外から見てもわかるR/TとM/Tの違い
さて、ラギッドテレーンR/TとオープンカントリーM/Tとのガチンコテストの日、用意されたテストフィールドは1周約1kmの複合コース。砂利の混じった黒土のフラットダートばかりかと思いきや、奧には深い轍が左右にうねりながらマシンを上下に揺さぶる意地の悪い極悪路があり、途中にジャンプあり、バンクあり、急カーブありとタフでバラエティに富む構成だ。
テスト方法は至ってシンプル。
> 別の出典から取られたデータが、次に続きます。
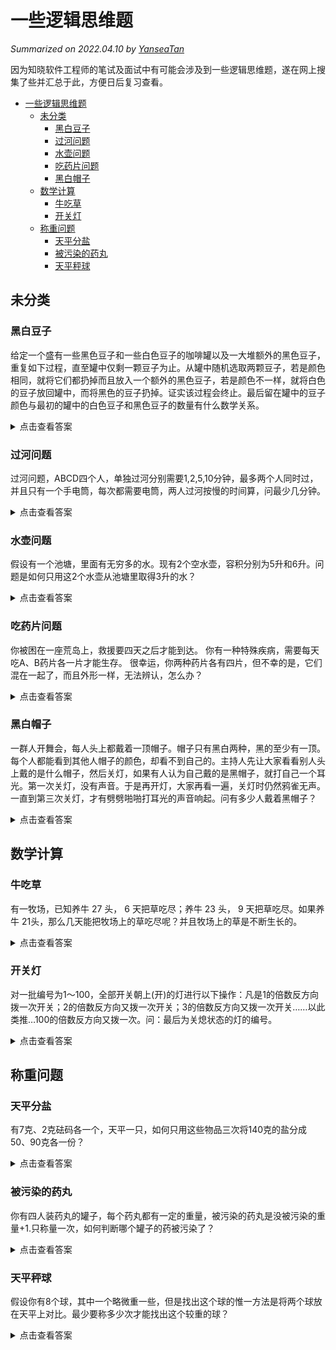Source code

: # 一些逻辑思维题

*Summarized on 2022.04.10 by [YanseaTan](https://yansea.cc)*

因为知晓软件工程师的笔试及面试中有可能会涉及到一些逻辑思维题，遂在网上搜集了些并汇总于此，方便日后复习查看。

- [一些逻辑思维题](#一些逻辑思维题)
  - [未分类](#未分类)
    - [黑白豆子](#黑白豆子)
    - [过河问题](#过河问题)
    - [水壶问题](#水壶问题)
    - [吃药片问题](#吃药片问题)
    - [黑白帽子](#黑白帽子)
  - [数学计算](#数学计算)
    - [牛吃草](#牛吃草)
    - [开关灯](#开关灯)
  - [称重问题](#称重问题)
    - [天平分盐](#天平分盐)
    - [被污染的药丸](#被污染的药丸)
    - [天平秤球](#天平秤球)

## 未分类

### 黑白豆子

给定一个盛有一些黑色豆子和一些白色豆子的咖啡罐以及一大堆额外的黑色豆子，重复如下过程，直至罐中仅剩一颗豆子为止。从罐中随机选取两颗豆子，若是颜色相同，就将它们都扔掉而且放入一个额外的黑色豆子，若是颜色不一样，就将白色的豆子放回罐中，而将黑色的豆子扔掉。证实该过程会终止。最后留在罐中的豆子颜色与最初的罐中的白色豆子和黑色豆子的数量有什么数学关系。

<details>
<summary>点击查看答案</summary>

> 无论如何罐中白色豆子的奇偶性一直保持不变，当白球的个数为偶数时，最后剩下的一球为黑球，当为奇数时，最后剩下的为白球。

</details>

### 过河问题

过河问题，ABCD四个人，单独过河分别需要1,2,5,10分钟，最多两个人同时过，并且只有一个手电筒，每次都需要电筒，两人过河按慢的时间算，问最少几分钟。

<details>
<summary>点击查看答案</summary>

> 17分钟
>
> 1分与2分的人一组先走,回1分的人,过5和10分的人,2分的人回接1分的人。

</details>

### 水壶问题

假设有一个池塘，里面有无穷多的水。现有2个空水壶，容积分别为5升和6升。问题是如何只用这2个水壶从池塘里取得3升的水？

<details>
<summary>点击查看答案</summary>

> 6升容器装满水，然后把6升容器的水倒入5升里，现在6升容器里面剩余1升的水
> 
> 把5升容器的水倒掉，1升水倒入5升容器里面；现在5升容器里面剩余1升的水
> 
> 6升容器装满水，再把6升里面的水倒入5升容器，现在6升容器里面剩余2升的水
> 
> 把5升容器的水倒掉，把6升容器里面的2升的水倒入5升容器里面，现在5升容器里面剩余2升的水
> 
> 6升的容器装满水，继续把这个里面的水倒入到5升的容器里面，5升容器满了以后，6升的容器里面剩余的就是3升

</details>

### 吃药片问题

你被困在一座荒岛上，救援要四天之后才能到达。 你有一种特殊疾病，需要每天吃A、B药片各一片才能生存。 很幸运，你两种药片各有四片，但不幸的是，它们混在一起了，而且外形一样，无法辨认，怎么办？

<details>
<summary>点击查看答案</summary>

> 每片药均平分为四份，每次吃全部药的各1份。即每次取每片药的1份，合起来就是A、B药各一片；或者把药片磨成粉并且拌匀，每次吃四分之一的量。

</details>

### 黑白帽子

一群人开舞会，每人头上都戴着一顶帽子。帽子只有黑白两种，黑的至少有一顶。每个人都能看到其他人帽子的颜色，却看不到自己的。主持人先让大家看看别人头上戴的是什么帽子，然后关灯，如果有人认为自己戴的是黑帽子，就打自己一个耳光。第一次关灯，没有声音。于是再开灯，大家再看一遍，关灯时仍然鸦雀无声。一直到第三次关灯，才有劈劈啪啪打耳光的声音响起。问有多少人戴着黑帽子？

<details>
<summary>点击查看答案</summary>

> 假如只有一个人戴黑帽子，那他看到所有人都戴白帽，在第一次关灯时就应自打耳光，所以应该不止一个人戴黑帽子；如果有两顶黑帽子，第一次两人都只看到对方头上的黑帽子，不敢确定自己的颜色，但到第二次关灯，这两人应该明白，如果自己戴着白帽，那对方早在上一次就应打耳光了，因此自己戴的也是黑帽子，于是也会有耳光声响起；可事实是第三次才响起了耳光声，说明全场不止两顶黑帽，依此类推，**应该是关了几次灯，就有几顶黑帽。**

</details>

## 数学计算

### 牛吃草

有一牧场，已知养牛 27 头， 6 天把草吃尽；养牛 23 头， 9 天把草吃尽。如果养牛 21头，那么几天能把牧场上的草吃尽呢？并且牧场上的草是不断生长的。

<details>
<summary>点击查看答案</summary>

> 12天
>
> 27X * 6 = Y + 6Z; 23X * 9 = Y + 9Z; 21X * n = Y + nZ; 求n

</details>

### 开关灯

对一批编号为1～100，全部开关朝上(开)的灯进行以下操作：凡是1的倍数反方向拨一次开关；2的倍数反方向又拨一次开关；3的倍数反方向又拨一次开关……以此类推…100的倍数反方向又拨一次。问：最后为关熄状态的灯的编号。

<details>
<summary>点击查看答案</summary>

> 有10盏灯为灭，分别为1、4、9、16、25、36、49、64、81、100号这些平方数。因为：
> 
> 每个质数能被1和自身整除，关1次，开1次，所以质数的灯是亮的。
> 
> 其他部分数除了1和自身，还可以被其他数整除的次数一定是偶数次，如 6 / 2 = 3，6 / 3 = 2。
> 
> 只有平方数多出了一次被两个相同数除的可能，所以被整除的次数为奇数。

</details>

## 称重问题

### 天平分盐

有7克、2克砝码各一个，天平一只，如何只用这些物品三次将140克的盐分成50、90克各一份？

<details>
<summary>点击查看答案</summary>

> 将 2 克、 7 克的砝码放到天平左侧（ 9 克）：此时有 9 克盐
> 
> 此时将 7 克的砝码 + 9 克的盐放到天平左侧（ 9 + 7 = 16 克）：此时有9 克、16 克盐
> 
> 将 9 克盐和 16 克盐放在天平左侧（ 9 + 16 = 25 克）：此时有 9 克、16 克、25 克盐

</details>

### 被污染的药丸

你有四人装药丸的罐子，每个药丸都有一定的重量，被污染的药丸是没被污染的重量+1.只称量一次，如何判断哪个罐子的药被污染了？

<details>
<summary>点击查看答案</summary>

> 先假设每颗药丸重x克,然后每个罐取分别标上1,2,3,4号.一号取一颗药丸,二号取两颗药丸,是几号就取几颗,一起称,如果是一号被污染质量为（10x+1）,二号被污染质量为（10x+2）,依此类推.

</details>

### 天平秤球

假设你有8个球，其中一个略微重一些，但是找出这个球的惟一方法是将两个球放在天平上对比。最少要称多少次才能找出这个较重的球？ 

<details>
<summary>点击查看答案</summary>

> 两次。将8个球分成3组，分别有3.3.2个。将两组3个球的作为一个整体分别放到天平两端，如不平衡，将轻的一侧再分3组重复上述步骤。如平衡，将剩下的两个球分别放在天平两端。

</details>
昨夏の成功をドライビング面、マネジメント面双方から牽引したジャオス開発部 兼 TEAM JAOS ドライバーの能戸知徳(32歳)が自ら設定したコースを全開走行。同一マシンにオープンカントリーR/TとM/Tを履かせて数十周走り込み、その感触を確かめようという算段。
1周目、そして2週目と次第にペースを乗せて走り込む能戸選手。私を含め見学に訪れた編集者やジャーナリストもマシンの挙動を外から眺めていたのだが、タイヤをR/TからM/Tに変えたところである “違い” に気付かされた。徐々に乾きゆくドライの路面ではR/Tのほうがスムーズで傍目にも分かるほど速かった。
乗りやすさでは一枚上手のR/T
ジャンプ後、間髪入れずに左へ舵を当てなければならないポイントで、R/Tは着地後に一発で姿勢が決まってスッと向きを変えて行くのに対し、M/Tはジャンプ前から左に姿勢を変えながらの空中殺法。迫力のある走りだが、悪く言えば無理をしている感じである。イン側に立木のあるコーナーでもキスしそうなほど攻め込めているのはR/Tだった。
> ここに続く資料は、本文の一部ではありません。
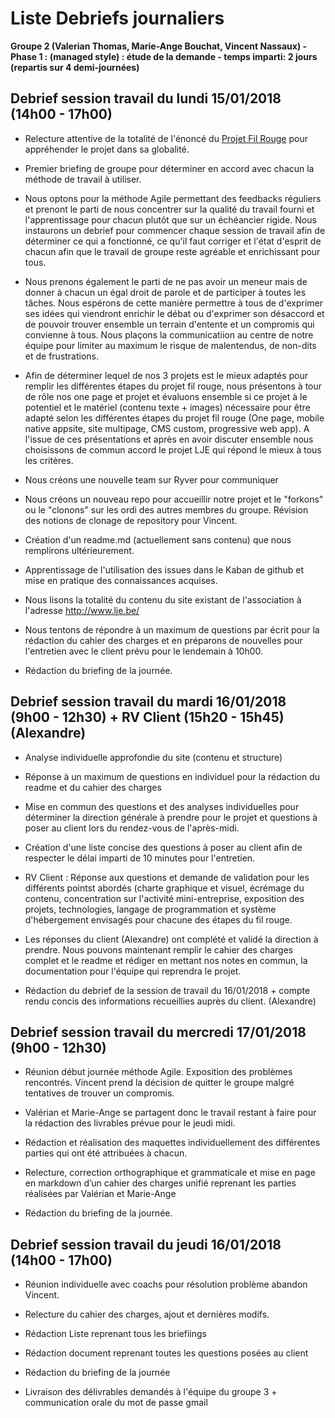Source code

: # Liste Debriefs journaliers

**Groupe 2 (Valerian Thomas, Marie-Ange Bouchat, Vincent Nassaux) - Phase 1 : (managed style) : étude de la demande - temps imparti: 2 jours (repartis sur 4 demi-journées)**

## Debrief session travail du lundi 15/01/2018 (14h00 - 17h00) 

* Relecture attentive de la totalité de l'énoncé du [Projet Fil Rouge](https://github.com/becodeorg/Lovelace-promo-2/blob/master/Projects/fil-rouge/readme.md) pour appréhender le projet dans sa globalité.

* Premier briefing de groupe pour déterminer en accord avec chacun la méthode de travail à utiliser. 

* Nous optons pour la méthode Agile permettant des feedbacks réguliers et prenont le parti de nous concentrer sur la qualité du travail fourni et l'apprentissage pour chacun  plutôt que sur un échéancier rigide. Nous instaurons un debrief pour commencer chaque session de travail afin de déterminer ce qui a fonctionné, ce qu'il faut corriger et l'état d'esprit de chacun afin que le travail de groupe reste agréable et enrichissant pour tous.

* Nous prenons également le parti de ne pas avoir un meneur mais de donner à chacun un égal droit de  parole et de participer à toutes les tâches. Nous espérons de cette manière permettre à tous de d'exprimer ses idées qui viendront enrichir le débat ou d'exprimer son désaccord et de pouvoir trouver ensemble un terrain d'entente et un compromis qui convienne à tous. Nous plaçons la communicatiion au centre de notre équipe pour limiter au maximum le risque de malentendus, de non-dits et de frustrations.

* Afin de déterminer lequel de nos 3 projets est le mieux adaptés pour remplir les différentes étapes du projet fil rouge, nous présentons à tour de rôle nos one page et projet et évaluons ensemble si ce projet à le potentiel et le matériel (contenu texte + images) nécessaire pour être adapté selon les différentes étapes du projet fil rouge (One page, mobile native appsite, site multipage, CMS custom, progressive web app). A l'issue de ces présentations et après en avoir discuter ensemble nous choisissons de commun accord le projet LJE qui répond le mieux à tous les critères.

* Nous créons une nouvelle team sur Ryver pour communiquer

* Nous créons un nouveau repo pour accueillir notre projet et le "forkons" ou le "clonons" sur les ordi des autres membres du groupe. Révision des notions de clonage de repository pour Vincent.

* Création d'un readme.md (actuellement sans contenu) que nous remplirons ultérieurement.

* Apprentissage de l'utilisation des issues dans le Kaban de github et mise en pratique des connaissances acquises.

* Nous lisons la totalité du contenu du site existant de l'association à l'adresse http://www.lje.be/

* Nous tentons de répondre à un maximum de questions par écrit pour la rédaction du cahier des charges et en préparons de nouvelles pour l'entretien avec le client prévu pour le lendemain à 10h00.

* Rédaction du briefing de la journée.


## Debrief session travail du mardi 16/01/2018 (9h00 - 12h30) + RV Client (15h20 - 15h45) (Alexandre)

* Analyse individuelle approfondie du site (contenu et structure)

* Réponse à un maximum de questions en individuel pour la rédaction du readme et du cahier des charges

* Mise en commun des questions et des analyses individuelles pour déterminer la direction générale à prendre pour le projet et questions à poser au client lors du rendez-vous de l'après-midi.

* Création d'une liste concise des questions à poser au client afin de respecter le délai imparti de 10 minutes pour l'entretien.

* RV Client : Réponse aux questions et demande de validation pour les différents pointst abordés (charte graphique et visuel, écrémage du contenu, concentration sur l'activité mini-entreprise, exposition des projets, technologies, langage de programmation et système d'hébergement envisagés pour chacune des étapes du fil rouge.

* Les réponses du client (Alexandre) ont complété et validé la direction à prendre. Nous pouvons maintenant remplir le cahier des charges complet et le readme et rédiger en mettant nos notes en commun,  la documentation pour l'équipe qui reprendra le projet. 

* Rédaction du debrief de la session de travail du 16/01/2018 + compte rendu concis des informations recueillies auprès du client. (Alexandre)



## Debrief session travail du mercredi 17/01/2018 (9h00 - 12h30) 

* Réunion début journée méthode Agile. Exposition des problèmes rencontrés. Vincent prend la décision de quitter le groupe malgré tentatives de trouver un compromis.

* Valérian et Marie-Ange se partagent donc le travail restant à faire pour la rédaction des livrables prévue pour le jeudi midi. 

* Rédaction et réalisation des maquettes individuellement des différentes parties qui ont été attribuées à chacun.

* Relecture, correction orthographique et grammaticale et mise en page en markdown d’un cahier des charges unifié reprenant les parties réalisées par Valérian et Marie-Ange

* Rédaction du briefing de la journée.


## Debrief session travail du jeudi 16/01/2018 (14h00 - 17h00)

* Réunion individuelle avec coachs pour résolution problème abandon Vincent.

* Relecture du cahier des charges, ajout et dernières modifs.

* Rédaction Liste reprenant tous les briefiings

* Rédaction document reprenant toutes les questions posées au client

* Rédaction du briefing de la journée

* Livraison des délivrables demandés à l'équipe du groupe 3 + communication orale du mot de passe gmail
ドライバーの様子も違っていた。前半戦は涼しげにR/Tをテストしていた能戸選手だったが、タイヤ交換を挟んでM/Tでドライブをし終えた直後の顔は紅潮し、玉のような汗をかいていたのだ。どちらが楽に運転できたのかは一目瞭然。能戸選手のコメントからもそれは充分に伝わってきた。
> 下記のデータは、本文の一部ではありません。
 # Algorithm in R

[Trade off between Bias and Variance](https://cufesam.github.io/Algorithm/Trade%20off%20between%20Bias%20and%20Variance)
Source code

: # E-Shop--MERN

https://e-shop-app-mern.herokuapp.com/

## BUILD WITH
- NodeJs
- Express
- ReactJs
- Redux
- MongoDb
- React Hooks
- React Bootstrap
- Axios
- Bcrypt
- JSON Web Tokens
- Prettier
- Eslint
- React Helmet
「今日みたいなドライ路面ではR/Tがいいですね。路面にグリップしている感覚がステアリングにすごく伝わって来ます。荒れた路面での衝撃吸収性はM/Tのほうがいいのですが、R/Tと比べるとステア操作にワンテンポ遅れる感覚で「オリャ!」っと豪快に操作しないときっかけが造れないし、逆に流れて欲しくない時に流れてしまうイメージです。対してR/Tは操作に対するレスポンスがよく、回頭性やブレーキング性能を含め、乗りやすさでは一枚上手でした」
そして「正直、R/Tがダートでどれだけ通用するのか不安でしたが、そういう気持ちは一切なくなりました。剛性感もしっかりあって、2トンオーバーのクルマでも問題なく攻められる、というのが第一印象です。今年は乾期に行われる競技に参戦する可能性が高いので、競技ではメインをR/Tにしたいと思います」と締めくくった。
なんと。予想は見事に外れてしまった。